Hand-wringing over what to do with the hard right should not bleed into the beginnings of a post-mortem sanctification, which paints Boehner as a martyr of the good ol' days 'when we solved our problems over a drink.' As intractable as the intersection Boehner occupied may have been, let us be clear about his time as Speaker. Instead of legislating through some semblance of compromise, which admittedly would have riled his base beyond imagination, he opted to reign over a do-nothing congress and bent to the reckless tactics of brinkmanship.

This weekend on Face the Nation, Boehner again alluded to his faith: "The Bible says beware of false prophets. And there are people out there, you know, spreading noise about how much can get done. I mean this whole notion that we're going to shut down the government to get rid of Obamacare in 2013 -- this plan never had a chance," he said. But according to whip counts and reporting on the Hill at the time, Boehner enabled the 'false prophets' by not allowing for a vote across party lines that, would have passed with Democrats' help and ended the government shutdown. Burying facts like these now, would be a massive reporting failure.

Nobody envied Boehner's position and no one can blame him for stepping down as a conscientious objector to "the crazies." But we in the media would be dead wrong to make it seem as if his power has been somehow titular. Boehner simply, maybe understandably in some respects, just hasn't had the bravery to be deeply disliked by his own.

In a news release, immigrant advocate Cristina Jimenez, director of United We Dream, called Boehner stepping down a "rearranging of the deck chairs on a sinking ship for Latino and immigrant support."

Rep. Peter King (R-NY), who has urged Republicans to take on immigration reform, demanded his party not acquiesce to its insurgent right flank. "I think whoever runs for speaker should make it clear that he's not going to give in to these people. We're not going to appease them," he concluded. "The time for appeasement is over."

In his last month, the Speaker has the power to bring a comprehensive immigration bill to a vote; a chance to become an exemplar of bipartisanship and a beacon of his Catholic creed's Golden Rule. Half his party would hate him, but the nation - and his party if it wants to survive - would thank him in the long run.

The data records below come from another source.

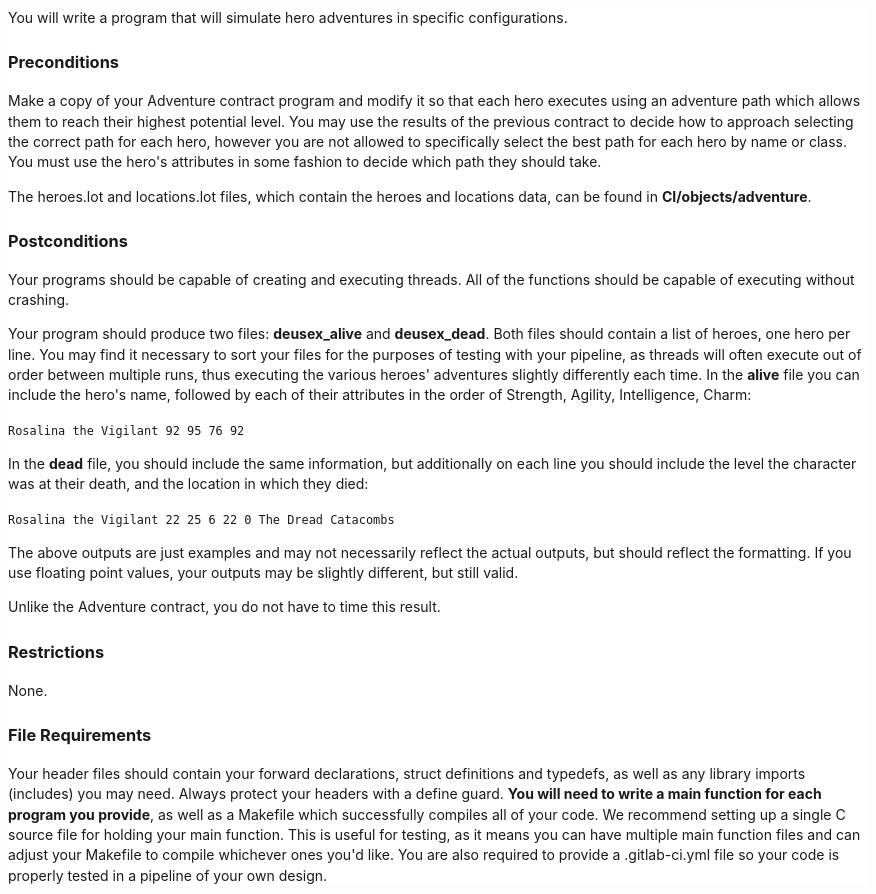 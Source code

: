 You will write a program that will simulate hero adventures in specific
configurations.

### Preconditions

Make a copy of your Adventure contract program and modify it so that
each hero executes using an adventure path which allows them to reach
their highest potential level. You may use the results of the previous
contract to decide how to approach selecting the correct path for each
hero, however you are not allowed to specifically select the best path
for each hero by name or class. You must use the hero's attributes in
some fashion to decide which path they should take.

The heroes.lot and locations.lot files, which contain the heroes and
locations data, can be found in **CI/objects/adventure**.

### Postconditions

Your programs should be capable of creating and executing threads. All
of the functions should be capable of executing without crashing.

Your program should produce two files: **deusex\_alive** and
**deusex\_dead**. Both files should contain a list of heroes, one hero
per line. You may find it necessary to sort your files for the purposes
of testing with your pipeline, as threads will often execute out of
order between multiple runs, thus executing the various heroes'
adventures slightly differently each time. In the **alive** file you can
include the hero's name, followed by each of their attributes in the
order of Strength, Agility, Intelligence, Charm:

`Rosalina the Vigilant 92 95 76 92`

In the **dead** file, you should include the same information, but
additionally on each line you should include the level the character was
at their death, and the location in which they died:

`Rosalina the Vigilant 22 25 6 22 0 The Dread Catacombs`

The above outputs are just examples and may not necessarily reflect the
actual outputs, but should reflect the formatting. If you use floating
point values, your outputs may be slightly different, but still valid.

Unlike the Adventure contract, you do not have to time this result.

### Restrictions

None.

### File Requirements

Your header files should contain your forward declarations, struct
definitions and typedefs, as well as any library imports (includes) you
may need. Always protect your headers with a define guard. **You will
need to write a main function for each program you provide**, as well as
a Makefile which successfully compiles all of your code. We recommend
setting up a single C source file for holding your main function. This
is useful for testing, as it means you can have multiple main function
files and can adjust your Makefile to compile whichever ones you'd like.
You are also required to provide a .gitlab-ci.yml file so your code is
properly tested in a pipeline of your own design.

When asked about advice for his successors Boehner had this to say: "Keep the country's best interest in mind and have the courage to do what you can do. In our system of government, it's not about Hail Mary passes." But bringing the Senate's 2013 immigration bill, that he himself stalled, to a vote wouldn't be a Hail Mary; it would be a bold and democratic act of humanity. The yardstick that Time would use for John Boehner would reward him in the end. Problem is, he probably won't do it.